[Stored data entries]
*-*-*
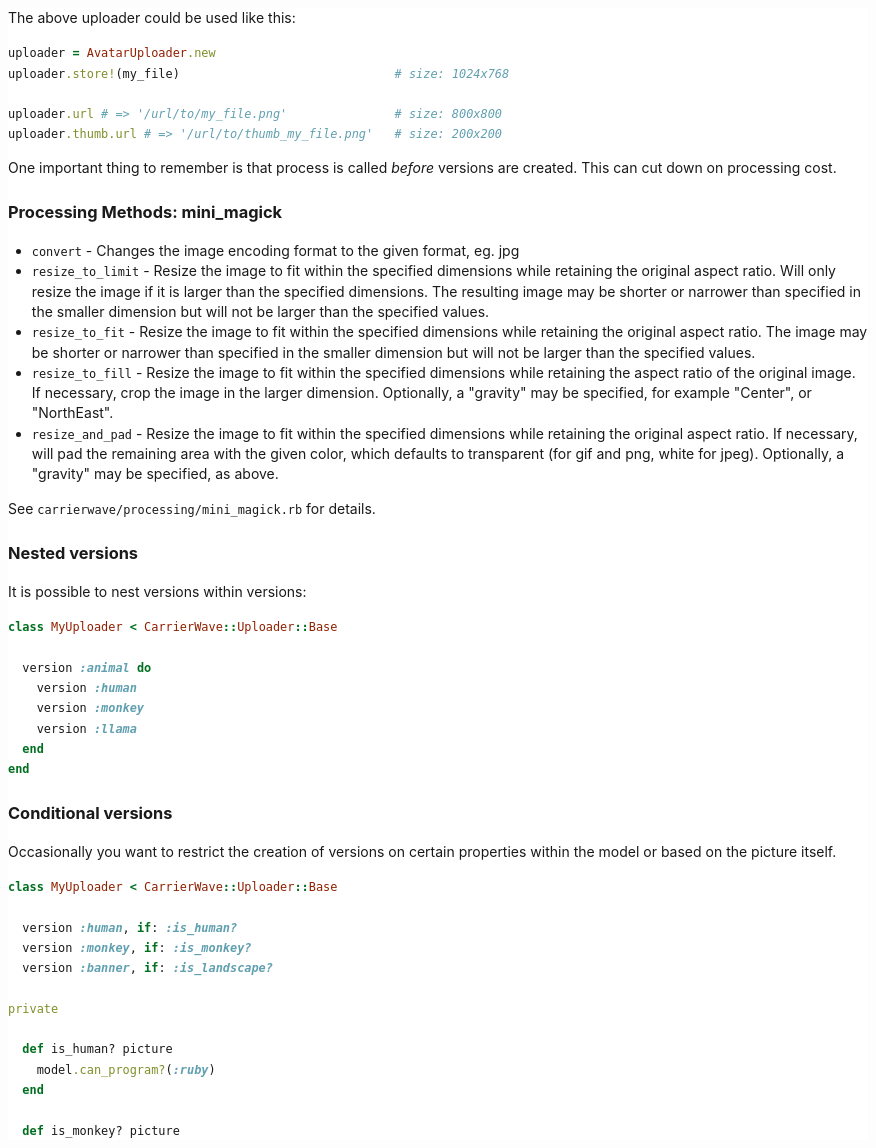 The above uploader could be used like this:

```ruby
uploader = AvatarUploader.new
uploader.store!(my_file)                              # size: 1024x768

uploader.url # => '/url/to/my_file.png'               # size: 800x800
uploader.thumb.url # => '/url/to/thumb_my_file.png'   # size: 200x200
```

One important thing to remember is that process is called *before* versions are
created. This can cut down on processing cost.

### Processing Methods: mini_magick

- `convert` - Changes the image encoding format to the given format, eg. jpg
- `resize_to_limit` - Resize the image to fit within the specified dimensions while retaining the original aspect ratio. Will only resize the image if it is larger than the specified dimensions. The resulting image may be shorter or narrower than specified in the smaller dimension but will not be larger than the specified values.
- `resize_to_fit` - Resize the image to fit within the specified dimensions while retaining the original aspect ratio. The image may be shorter or narrower than specified in the smaller dimension but will not be larger than the specified values.
- `resize_to_fill` - Resize the image to fit within the specified dimensions while retaining the aspect ratio of the original image. If necessary, crop the image in the larger dimension. Optionally, a "gravity" may be specified, for example "Center", or "NorthEast".
- `resize_and_pad` - Resize the image to fit within the specified dimensions while retaining the original aspect ratio. If necessary, will pad the remaining area with the given color, which defaults to transparent (for gif and png, white for jpeg). Optionally, a "gravity" may be specified, as above.

See `carrierwave/processing/mini_magick.rb` for details.

### Nested versions

It is possible to nest versions within versions:

```ruby
class MyUploader < CarrierWave::Uploader::Base

  version :animal do
    version :human
    version :monkey
    version :llama
  end
end
```

### Conditional versions

Occasionally you want to restrict the creation of versions on certain
properties within the model or based on the picture itself.

```ruby
class MyUploader < CarrierWave::Uploader::Base

  version :human, if: :is_human?
  version :monkey, if: :is_monkey?
  version :banner, if: :is_landscape?

private

  def is_human? picture
    model.can_program?(:ruby)
  end

  def is_monkey? picture
```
*-*-*
TASK BRIEF
From the records above, copy each line in which the string "versions" occurs.

COMPLETED TASK
One important thing to remember is that process is called *before* versions are
### Nested versions
It is possible to nest versions within versions:
### Conditional versions
Occasionally you want to restrict the creation of versions on certain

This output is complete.